Présentation des protocoles de recherche

 

Méthodologie de recherche

         Les données exploitées pour réaliser cette publication sont issues de plusieurs protocoles d’investigation mis en place au sein de contextes différents.

Si les protocoles de recueil de données sont constamment adaptés et repensés en fonction des objets interrogés et questions de recherche liées, ils ont une constante : ma posture de recherche. Celle-ci est en effet toujours compréhensive, soucieuse de comprendre – sans juger – le sens que les acteurs et actrices enquêté·es donnent à leurs actions, et de saisir la complexité de leurs pratiques informationnelles. Je travaille en immersion dans les contextes investigués, ce qui suppose un temps long de présence sur le terrain (une année scolaire pleine, la durée du projet pédagogique suivi, lorsqu’il s’agit d’enquêtes en milieu scolaire), mais aussi un processus fin d’approche des enquêté·es qui doivent au fur et à mesure accorder leur confiance à la chercheuse, devenant très souvent des informateurs spontanés participant pleinement à la mise en place du protocole de recherche. Si mes recherches s’inscrivent en sciences de l’information et de la communication, et par-là sont extrêmement soucieuses des problématiques liées à l’organisation des connaissances, les processus de médiations des savoirs ainsi qu’au cadre sociotechnique au sein duquel les individus déploient leurs activités informationnelles et communicationnelles, elles se soucient toujours des profils socioéconomiques et milieux géoculturels des enquêtés. Nul n’ignore en effet les liens ténus entre pratiques informationnelles, numériques, et inégalités sociales et culturelles.

 

Origine des données exploitées pour cette publication

         Le tableau ci-dessous présente de façon synthétique les contextes au sein desquels ont été recueillies les données exploitées pour cette publication.

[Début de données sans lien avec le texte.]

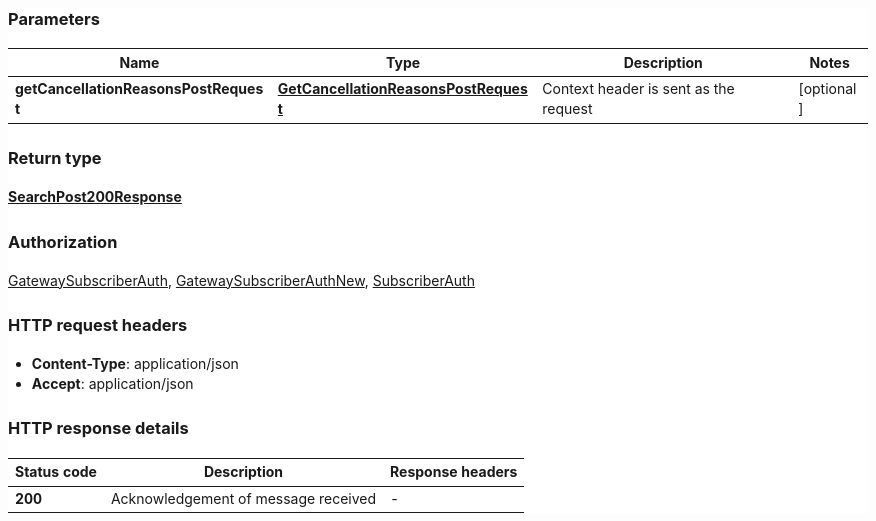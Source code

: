 ### Parameters

| Name | Type | Description  | Notes |
|------------- | ------------- | ------------- | -------------|
| **getCancellationReasonsPostRequest** | [**GetCancellationReasonsPostRequest**](GetCancellationReasonsPostRequest.md)| Context header is sent as the request | [optional] |

### Return type

[**SearchPost200Response**](SearchPost200Response.md)

### Authorization

[GatewaySubscriberAuth](../README.md#GatewaySubscriberAuth), [GatewaySubscriberAuthNew](../README.md#GatewaySubscriberAuthNew), [SubscriberAuth](../README.md#SubscriberAuth)

### HTTP request headers

 - **Content-Type**: application/json
 - **Accept**: application/json

### HTTP response details
| Status code | Description | Response headers |
|-------------|-------------|------------------|
| **200** | Acknowledgement of message received |  -  |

J’attire l’attention du lecteur et de la lectrice sur le protocole d’enquête longitudinale mis en place entre 2012 et 2018, qui a l’originalité de donner à saisir l’évolution du rapport à l’information et des pratiques informationnelles de douze jeunes, suivis lors de leur scolarité au lycée puis dans leurs parcours académiques/professionnels et personnels. Une telle recherche permet véritablement de sortir du « présentisme » (Hartog, 2003) dont on accuse souvent les enquêtes sur les usages et pratiques, et d’inscrire dans leur historicité les pratiques informationnelles des acteur·rices.